Chaque cycle est construit à partir d'un matériel musical authentique, original et potentiellement archaïque. L'ancien chant de la langue de la branche fennique, en particulier celui qu'on appelle le « chant runique », est arrivé jusqu'à nous depuis les temps préchrétiens en conservant des traits de la culture chamanique ancestrale. Je me suis efforcé de prendre en compte l'ensemble des sources originales existantes : imprimés, archives ou exécutions en direct. Les textes originaux ont été adaptés pour l'occasion par les meilleures autorités en la matière, issues pour la plupart de l'école fondée à Tartu (*) par Paul Ariste (1905-1990), philologue finno-ougrien bien connu du monde académique.
L'objectif des arrangements musicaux est de mettre en lumière les racines communes à ces peuples apparentés, racines particulièrement évidentes dans les couches les plus anciennes du folklore. La plupart des peuples balto-finnois partagent ce que l'on appelle le « chant du Kaleval », avec sa mélodie suggestive et monotone et sa répartition typique entre un chanteur principal et un chœur qui répètent en alternance chaque strophe. Dans le même temps, cela m'intéressait de découvrir et de mettre en valeur les caractéristiques spécifiques à chaque nation. J'ai également tenté de préserver les traditions en matière de style d'interprétation et de vocalité.

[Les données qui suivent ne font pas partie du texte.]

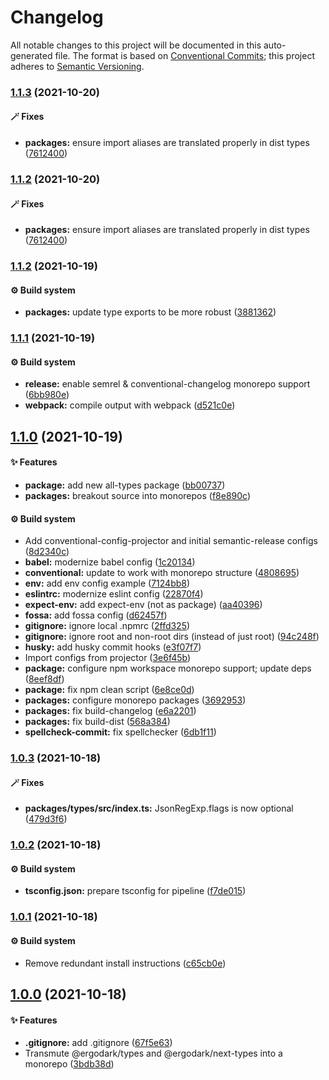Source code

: # Changelog

All notable changes to this project will be documented in this auto-generated
file. The format is based on [Conventional Commits][37]; this project adheres to
[Semantic Versioning][38].

### [1.1.3][39] (2021-10-20)

#### 🪄 Fixes

- **packages:** ensure import aliases are translated properly in dist types
  ([7612400][2])

### [1.1.2][1] (2021-10-20)

#### 🪄 Fixes

- **packages:** ensure import aliases are translated properly in dist types
  ([7612400][2])

### [1.1.2][3] (2021-10-19)

#### ⚙️ Build system

- **packages:** update type exports to be more robust ([3881362][4])

### [1.1.1][5] (2021-10-19)

#### ⚙️ Build system

- **release:** enable semrel & conventional-changelog monorepo support
  ([6bb980e][6])
- **webpack:** compile output with webpack ([d521c0e][7])

## [1.1.0][8] (2021-10-19)

#### ✨ Features

- **package:** add new all-types package ([bb00737][9])
- **packages:** breakout source into monorepos ([f8e890c][10])

#### ⚙️ Build system

- Add conventional-config-projector and initial semantic-release configs
  ([8d2340c][11])
- **babel:** modernize babel config ([1c20134][12])
- **conventional:** update to work with monorepo structure ([4808695][13])
- **env:** add env config example ([7124bb8][14])
- **eslintrc:** modernize eslint config ([22870f4][15])
- **expect-env:** add expect-env (not as package) ([aa40396][16])
- **fossa:** add fossa config ([d62457f][17])
- **gitignore:** ignore local .npmrc ([2ffd325][18])
- **gitignore:** ignore root and non-root dirs (instead of just root)
  ([94c248f][19])
- **husky:** add husky commit hooks ([e3f07f7][20])
- Import configs from projector ([3e6f45b][21])
- **package:** configure npm workspace monorepo support; update deps
  ([8eef8df][22])
- **package:** fix npm clean script ([6e8ce0d][23])
- **packages:** configure monorepo packages ([3692953][24])
- **packages:** fix build-changelog ([e6a2201][25])
- **packages:** fix build-dist ([568a384][26])
- **spellcheck-commit:** fix spellchecker ([6db1f11][27])

### [1.0.3][28] (2021-10-18)

#### 🪄 Fixes

- **packages/types/src/index.ts:** JsonRegExp.flags is now optional
  ([479d3f6][29])

### [1.0.2][30] (2021-10-18)

#### ⚙️ Build system

- **tsconfig.json:** prepare tsconfig for pipeline ([f7de015][31])

### [1.0.1][32] (2021-10-18)

#### ⚙️ Build system

- Remove redundant install instructions ([c65cb0e][33])

## [1.0.0][34] (2021-10-18)

#### ✨ Features

- **.gitignore:** add .gitignore ([67f5e63][35])
- Transmute @ergodark/types and @ergodark/next-types into a monorepo
  ([3bdb38d][36])

[1]:
  https://github.com/Xunnamius/typescript-utils/compare/types@1.1.2...types@1.1.2
[2]:
  https://github.com/Xunnamius/typescript-utils/commit/76124005a0af5a2af18d462353485c2a7a8d5bfd
[3]:
  https://github.com/Xunnamius/typescript-utils/compare/types@1.1.1...types@1.1.2
[4]:
  https://github.com/Xunnamius/typescript-utils/commit/38813620d45258fcbc9e774031bfe9ed0510eef8
[5]:
  https://github.com/Xunnamius/typescript-utils/compare/types@1.1.0...types@1.1.1
[6]:
  https://github.com/Xunnamius/typescript-utils/commit/6bb980e31f1a73ff3261e67c4337c5ca9572cb85
[7]:
  https://github.com/Xunnamius/typescript-utils/commit/d521c0ee45d86580f95528f987c8e92077b64e8f
[8]:
  https://github.com/Xunnamius/typescript-utils/compare/types@1.0.3...types@1.1.0
[9]:
  https://github.com/Xunnamius/typescript-utils/commit/bb00737a6b11e041836bb85f30ceadd8196cc1b6
[10]:
  https://github.com/Xunnamius/typescript-utils/commit/f8e890cb7b60726f9fb416653cb81a43dfb98e54
[11]:
  https://github.com/Xunnamius/typescript-utils/commit/8d2340c4bc9af4282fe7e78679ad296bedd15f65
[12]:
  https://github.com/Xunnamius/typescript-utils/commit/1c201343df5d01a95cae187b0c3b496c7678adf3
[13]:
  https://github.com/Xunnamius/typescript-utils/commit/48086952bb3570b03812e3eb8f607a3ca27d4229
[14]:
  https://github.com/Xunnamius/typescript-utils/commit/7124bb819c6f6aeac861ff88c054edd470f04c45
[15]:
  https://github.com/Xunnamius/typescript-utils/commit/22870f4c65ffd8eafeaacf201912951dc62abec0
[16]:
  https://github.com/Xunnamius/typescript-utils/commit/aa40396f4cda8ec6b983e2bf423fef95b0660cd5
[17]:
  https://github.com/Xunnamius/typescript-utils/commit/d62457f26654d6e275b3415675c535c4d014e13e
[18]:
  https://github.com/Xunnamius/typescript-utils/commit/2ffd325268043b775e67bb2e0a561c44d1e45e24
[19]:
  https://github.com/Xunnamius/typescript-utils/commit/94c248f245f753b98c44e5f72955735aa958b81c
[20]:
  https://github.com/Xunnamius/typescript-utils/commit/e3f07f73f7a39cc7d897a7507c793620afe6c006
[21]:
  https://github.com/Xunnamius/typescript-utils/commit/3e6f45b73b6af25af008c542bbb0bdc2a544d186
[22]:
  https://github.com/Xunnamius/typescript-utils/commit/8eef8df98bb7539d105b91b6d254b78f56ca6f86
[23]:
  https://github.com/Xunnamius/typescript-utils/commit/6e8ce0d0a945a5ff4c65c9400df387b51197af11
[24]:
  https://github.com/Xunnamius/typescript-utils/commit/3692953ca8156babf7b1e7584e042bc09820bce6
[25]:
  https://github.com/Xunnamius/typescript-utils/commit/e6a2201cea079bf34e9c2ef8d7fed216ea7911ca
[26]:
  https://github.com/Xunnamius/typescript-utils/commit/568a38492bace0662e89082bc32bfd4ebbc1d528
[27]:
  https://github.com/Xunnamius/typescript-utils/commit/6db1f11391d869949f480d367d3312eddc3c5eb7
[28]:
  https://github.com/Xunnamius/typescript-utils/compare/types@1.0.2...types@1.0.3
[29]:
  https://github.com/Xunnamius/typescript-utils/commit/479d3f6e974f5646505e0fa7c41ae99360873002
[30]:
  https://github.com/Xunnamius/typescript-utils/compare/types@1.0.1...types@1.0.2
[31]:
  https://github.com/Xunnamius/typescript-utils/commit/f7de015b99cd4c0156f3187e53b9eb06a5985721
[32]:
  https://github.com/Xunnamius/typescript-utils/compare/types@1.0.0...types@1.0.1
[33]:
  https://github.com/Xunnamius/typescript-utils/commit/c65cb0e7604b52f7484ed3399a37dbac3a9b2e8f
[34]:
  https://github.com/Xunnamius/typescript-utils/compare/67f5e63863018babf847f4bbf21960b91eb1e7b8...types@1.0.0
[35]:
  https://github.com/Xunnamius/typescript-utils/commit/67f5e63863018babf847f4bbf21960b91eb1e7b8
[36]:
  https://github.com/Xunnamius/typescript-utils/commit/3bdb38d8bd7979b8b9dbb8f2639aa1349468d660
[37]: https://conventionalcommits.org
[38]: https://semver.org
[39]:
  https://github.com/Xunnamius/typescript-utils/compare/types@1.1.2...types@1.1.3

Le titre des cycles et des chants sont dans ma langue maternelle, l'estonien. Il n'existe pas de titres en langues nationales car, selon l'usage, les chanteurs populaires ne donnent jamais de titre à leurs chants.
Incroyable, mais vrai – certains fragments des traditions balto-finnoises ancestrales ont survécu au temps ! Les anciens chants de danse fenniques sont mêmes chantés aux portes d'une métropole qui n'est autre que Saint-Pétersbourg ! Dans les années 1970, j'ai eu l'occasion d'entendre le groupe folklorique local Röntyskä en visite à Tallinn. À peu près au même moment, je me suis plongé dans l'étude du recueil Chants populaires d'Ingrie (publié par la branche carélienne de l'Académie des Sciences d'Union soviétique, imprimé à Leningrad en 1974). L'ensemble a l'allure d'une joyeuse série de danses et de rondes évoquant les soirées de réunion de la jeunesse villageoise, avec les sentiments romantiques qui y sont naturellement associés. Mais le titre du recueil possède une signification plus symbolique. C'est un chant d'adieu à l'Ingermanland (Ingrie) dans son ensemble dont la population d'origine a été dispersée ou assimilée suite aux deux guerres mondiales(…)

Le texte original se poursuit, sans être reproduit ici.